The barrage continued – when Jimmy Wallace went yard to cash Berto for a 2-0 lead in the first, it was already the sixth dinger off Aces pitching in this series. Not that it helped Palomares not getting clocked – in the sense of getting hit with a grandfather clock, in the head, over and over – by the Aces, who hit four sharp liners in the bottom 2nd alone, three of which fell for hits for Evan Martin, Chad Armfield, and Vince Carman, and netted two runs to tie the score.

The Coons cobbled together Hooge, Thompson, and Ferrero singles to score a 2-out run in the fourth and take a new 3-2 lead, but that lasted all of one pitch to Chad Armfield. Palomares, who had ended the top 4th with a K, then served up a 1-0 that was hit out of sight to tie the game again. And it was pretty clear that Palomares was not going to get this start straightened out anymore. He retired the next three, but gave up a leadoff single to Abrao in the fifth and conceded that run on a 2-out Andy Montes double, which gave Vegas their first lead in this Thursday game. He lasted six and was hit for to begin the top of the seventh. Tom Hawkins hit a double in his spot, but was stranded by two grounders to Armfield and Stalker’s fly to center. On the other side, the Aces loaded the bags in the bottom 7th against Anaya (Stedham single) and Hennessy (Montes single, walk to Martin), but with two outs Armfield rolled an easy one to Marsingill to end the inning.

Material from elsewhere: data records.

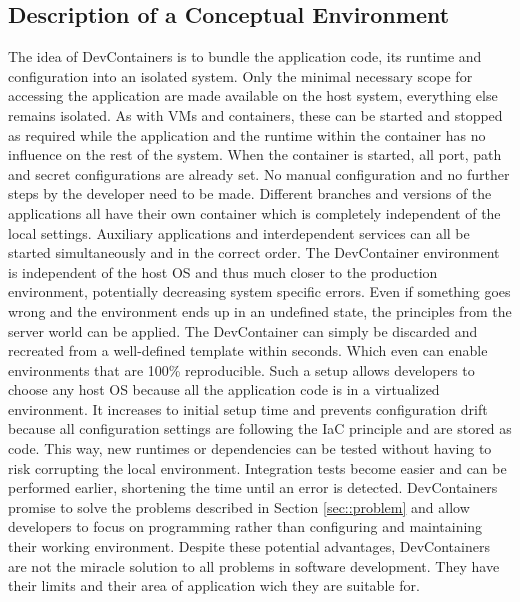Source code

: \documentclass[12pt, a4paper]{article}
\begin{document}
    \subsection{Description of a Conceptual Environment}
    The idea of DevContainers is to bundle the application code, its runtime and configuration into an isolated system. Only the minimal necessary scope for accessing the application are made available on the host system, everything else remains isolated. As with \ac{VM}s and containers, these can be started and stopped as required while the application and the runtime within the container has no influence on the rest of the system. When the container is started, all port, path and secret configurations are already set. No manual configuration and no further steps by the developer need to be made. Different branches and versions of the applications all have their own container which is completely independent of the local settings. Auxiliary applications and interdependent services can all be started simultaneously and in the correct order. The DevContainer environment is independent of the host \ac{OS} and thus much closer to the production environment, potentially decreasing system specific errors. Even if something goes wrong and the environment ends up in an undefined state, the principles from the server world can be applied. The DevContainer can simply be discarded and recreated from a well-defined template within seconds. Which even can enable environments that are 100\% reproducible.\newline
    Such a setup allows developers to choose any host \acl{OS} because all the application code is in a virtualized environment. It increases to initial setup time and prevents configuration drift because all configuration settings are following the \ac{IaC} principle and are stored as code. This way, new runtimes or dependencies can be tested without having to risk corrupting the local environment. Integration tests become easier and can be performed earlier, shortening the time until an error is detected. DevContainers promise to solve the problems described in Section \ref{sec::problem} and allow developers to focus on programming rather than configuring and maintaining their working environment.\newline
    Despite these potential advantages, DevContainers are not the miracle solution to all problems in software development. They have their limits and their area of application wich they are suitable for.
\end{document}
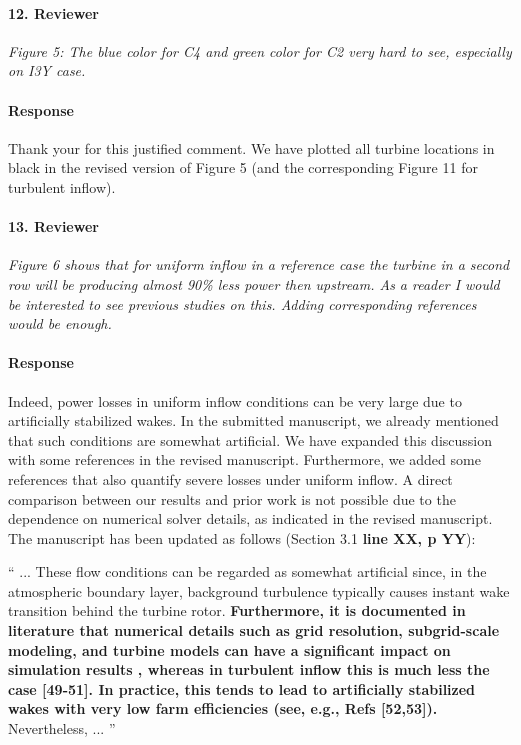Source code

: \documentclass[]{article}
\newcommand{\red}[1]{\textbf{\color{red} #1}}
\newcommand{\revision}[1]{\textbf{#1}}
\begin{document}
\hrulefill

\paragraph{12. Reviewer} \textit{Figure 5: The blue color for C4 and green color for C2 very hard to see, especially on I3Y case.}

\paragraph{Response} Thank your for this justified comment. We have plotted all turbine locations in black in the revised version of Figure 5 (and the corresponding Figure 11 for turbulent inflow).

\hrulefill

\paragraph{13. Reviewer} \textit{Figure 6 shows that for uniform inflow in a reference case the turbine in a second row will be producing almost 90\% less power then upstream. As a reader I would be interested to see previous studies on this. Adding corresponding references would be enough.}

\paragraph{Response} Indeed, power losses in uniform inflow conditions can be very large due to artificially stabilized wakes. In the submitted manuscript, we already mentioned that such conditions are somewhat artificial. We have expanded this discussion with some references in the revised manuscript. Furthermore, we added some references that also quantify severe losses under uniform inflow. A direct comparison between our results and prior work is not possible due to the dependence on numerical solver details, as indicated in the revised manuscript. The manuscript has been updated as follows (Section 3.1 \red{line XX, p YY}):

``
... These flow conditions can be regarded as somewhat artificial since, in the atmospheric boundary layer, background turbulence typically causes instant wake transition behind the turbine rotor. \revision{Furthermore, it is documented in literature that numerical details such as grid resolution, subgrid-scale modeling, and turbine models can have a significant impact on simulation results , whereas in turbulent inflow this is much less the case  [49-51]. In practice, this tends to lead to artificially stabilized wakes with very low farm efficiencies (see, e.g., Refs [52,53]).} Nevertheless, ...
''
\end{document}
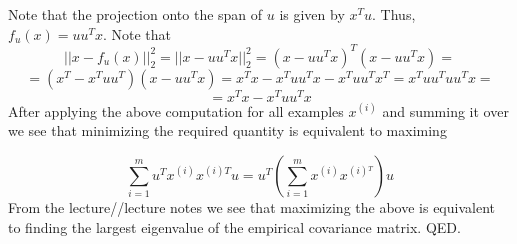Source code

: \begin{answer}
Note that the projection onto the span of $u$ is given by $x^Tu.$ Thus, $f_u(x) = uu^Tx.$
Note that
$$||x - f_u(x)||_2^2 =  ||x - uu^Tx||_2^2 =  (x - uu^Tx)^T(x - uu^Tx) = $$
$$= (x^T - x^Tuu^T)(x - uu^Tx) = x^Tx - x^Tuu^Tx - x^Tuu^Tx^T = x^Tuu^Tuu^Tx=$$
$$= x^Tx - x^Tuu^Tx$$
After applying the above computation for all examples $x^{(i)}$ and summing it over we see that minimizing the required quantity is
equivalent to maximing

$$
\sum_{i=1}^m u^Tx^{(i)}x^{(i)T}u = u^T(\sum_{i=1}^mx^{(i)}x^{(i){^T}}) u
$$
From the lecture//lecture notes we see that maximizing the above is equivalent to finding the largest eigenvalue of the empirical covariance matrix. QED.





\end{answer}
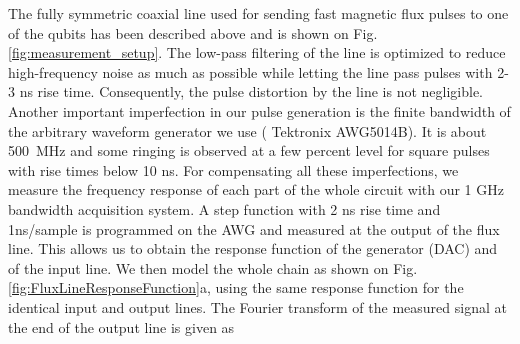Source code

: The fully symmetric coaxial line used for sending fast magnetic flux pulses to one of the qubits has been described above and is shown on Fig. \ref{fig:measurement_setup}. The low-pass filtering of the line is optimized to reduce high-frequency noise as much as possible while letting the line pass pulses with 2-3 ns rise time. Consequently, the pulse  distortion by the line is not negligible. Another important imperfection in our pulse generation is the finite bandwidth of the arbitrary waveform generator we use ( Tektronix AWG5014B). It is about 500~MHz and some ringing is observed at a few percent level for square pulses with rise times below 10 ns. For compensating all these imperfections, we measure the frequency response of each part of the whole circuit with our 1 GHz bandwidth acquisition system. A step function with 2 ns rise time and 1ns/sample is programmed on the AWG and measured at the output of the flux line. This allows us to obtain the response function of the generator (DAC) and of the input line. We then model the whole chain as shown on Fig. \ref{fig:FluxLineResponseFunction}a, using the same response function for the identical input and output lines. The Fourier transform of the measured signal at the end of the output line is given as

It was still a 4-3 game, and the tying run reached base right away in the eighth with Wallace’s single off Nick Wright, who was right-handed but had a 1.77 ERA as claim to fame. That removed him and brought on Farinas, a southpaw that had been central in Tuesday’s runaway meltdown. Pinkerton batted for Hooge to counter Farinas but grounded out, advancing the runner. Zitzner batted for an 0-for-3 Fernandez, bringing on righty J.J. Ringland, resulting in Wallace’s advance to third base and another ground-… actually, hold on, Reece threw the ball in the dirt, Carman wouldn’t come up with it cleanly, and runners were on the corners with one out. Unfortunately, Thompson fanned before another righty, Shinsaburo Matsubara, was brought on to face Ferrero. We had no lefty bats on the bench and had to consign ourselves to our fate, a grounder to short that was not thrown away this time, ending the inning. Nick Bates did away with Vegas on eight pitches in the bottom 8th, then vacated for Justin Perkins to lead off the ninth against Steve Bailey, another righty. He whacked a 3-2 pitch to center for a single, the umpteenth consecutive inning with the leadoff man on for Portland. Ramos grounded out, and Marsingill and Stalker both whiffed as this very winnable game got away unnecessarily. 4-3 Aces. Wallace 3-4, HR, 2 RBI; Thompson 2-4; Hawkins (PH) 1-1, 2B; Perkins (PH) 1-1;

Raccoons (27-21) vs. Knights (18-28) – May 27-29, 2033

The Knights were in last place in the South. They were in the bottom three in both runs scored and runs allowed in the league, and didn’t look like they had much rally in them. The rotation was ghastly, the defense was crummy, and they were slow and tardy on the bases. The Coons had swept them in April in Atlanta, but the Knights had the advantage of having had Thursday off.

Projected matchups:
Rico Gutierrez (3-3, 4.40 ERA) vs. Mario Rosas (5-3, 2.81 ERA)
Bernie Chavez (6-2, 2.53 ERA) vs. Justin Osterloh (1-6, 4.81 ERA)
Ignacio del Rio (3-4, 4.20 ERA) vs. Julio San Pedro (1-2, 3.45 ERA)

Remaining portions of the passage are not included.